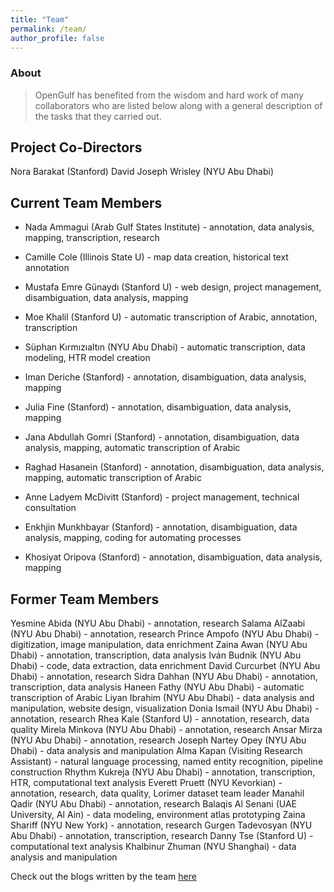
 ```yaml
---
title: "Team"
permalink: /team/
author_profile: false
---
```



### About

> OpenGulf has benefited from the wisdom and hard work of many collaborators who are listed below along with a general description of the tasks that they carried out. 


## Project Co-Directors

Nora Barakat (Stanford)
David Joseph Wrisley (NYU Abu Dhabi)

	
## Current Team Members

- Nada Ammagui (Arab Gulf States Institute) - annotation, data analysis, mapping, transcription, research
- Camille Cole (Illinois State U) - map data creation, historical text annotation
- Mustafa Emre Günaydı (Stanford U) - web design, project management, disambiguation, data analysis, mapping
- Moe Khalil (Stanford U) - automatic transcription of Arabic, annotation, transcription
- Süphan Kırmızıaltın (NYU Abu Dhabi) - automatic transcription, data modeling, HTR model creation


- Iman Deriche (Stanford) - annotation, disambiguation, data analysis, mapping
- Julia Fine (Stanford) - annotation, disambiguation, data analysis, mapping
- Jana Abdullah Gomri (Stanford) - annotation, disambiguation, data analysis, mapping, automatic transcription of Arabic
- Raghad Hasanein (Stanford) - annotation, disambiguation, data analysis, mapping, automatic transcription of Arabic
- Anne Ladyem McDivitt (Stanford) - project management, technical consultation
- Enkhjin Munkhbayar (Stanford) - annotation, disambiguation, data analysis, mapping, coding for automating processes
- Khosiyat Oripova (Stanford) - annotation, disambiguation, data analysis, mapping


## Former Team Members


Yesmine Abida (NYU Abu Dhabi) - annotation, research
Salama AlZaabi (NYU Abu Dhabi) - annotation, research
Prince Ampofo (NYU Abu Dhabi) - digitization, image manipulation, data enrichment
Zaina Awan (NYU Abu Dhabi) - annotation, transcription, data analysis
Iván Budnik (NYU Abu Dhabi) - code, data extraction, data enrichment
David Curcurbet (NYU Abu Dhabi) - annotation, research
Sidra Dahhan (NYU Abu Dhabi) - annotation, transcription, data analysis
Haneen Fathy (NYU Abu Dhabi) - automatic transcription of Arabic
Liyan Ibrahim (NYU Abu Dhabi) - data analysis and manipulation, website design, visualization
Donia Ismail (NYU Abu Dhabi) - annotation, research
Rhea Kale (Stanford U) - annotation, research, data quality
Mirela Minkova (NYU Abu Dhabi) - annotation, research
Ansar Mirza (NYU Abu Dhabi) - annotation, research
Joseph Nartey Opey (NYU Abu Dhabi) - data analysis and manipulation
Alma Kapan (Visiting Research Assistant) - natural language processing, named entity recognition, pipeline construction
Rhythm Kukreja (NYU Abu Dhabi) - annotation, transcription, HTR, computational text analysis
Everett Pruett (NYU Kevorkian) - annotation, research, data quality, Lorimer dataset team leader
Manahil Qadir (NYU Abu Dhabi) - annotation, research
Balaqis Al Senani (UAE University, Al Ain) - data modeling, environment atlas prototyping
Zaina Shariff (NYU New York) - annotation, research
Gurgen Tadevosyan (NYU Abu Dhabi) - annotation, transcription, research
Danny Tse (Stanford U) - computational text analysis
Khalbinur Zhuman (NYU Shanghai) - data analysis and manipulation



Check out the blogs written by the team [here](link)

◆ ◆ ◆ ◆ ◆ ◆ ◆

◆ **YOUR INSTRUCTIONS**
After dropping the pictures, reproduce exactly the lines from the first line of the entries through the line containing "- Raghad Hasanein", both included.

◆ **REPLY**
 ```yaml
---
title: "Team"
permalink: /team/
author_profile: false
---
```



### About

> OpenGulf has benefited from the wisdom and hard work of many collaborators who are listed below along with a general description of the tasks that they carried out. 


## Project Co-Directors

Nora Barakat (Stanford)
David Joseph Wrisley (NYU Abu Dhabi)

	
## Current Team Members

- Nada Ammagui (Arab Gulf States Institute) - annotation, data analysis, mapping, transcription, research
- Camille Cole (Illinois State U) - map data creation, historical text annotation
- Mustafa Emre Günaydı (Stanford U) - web design, project management, disambiguation, data analysis, mapping
- Moe Khalil (Stanford U) - automatic transcription of Arabic, annotation, transcription
- Süphan Kırmızıaltın (NYU Abu Dhabi) - automatic transcription, data modeling, HTR model creation


- Iman Deriche (Stanford) - annotation, disambiguation, data analysis, mapping
- Julia Fine (Stanford) - annotation, disambiguation, data analysis, mapping
- Jana Abdullah Gomri (Stanford) - annotation, disambiguation, data analysis, mapping, automatic transcription of Arabic
- Raghad Hasanein (Stanford) - annotation, disambiguation, data analysis, mapping, automatic transcription of Arabic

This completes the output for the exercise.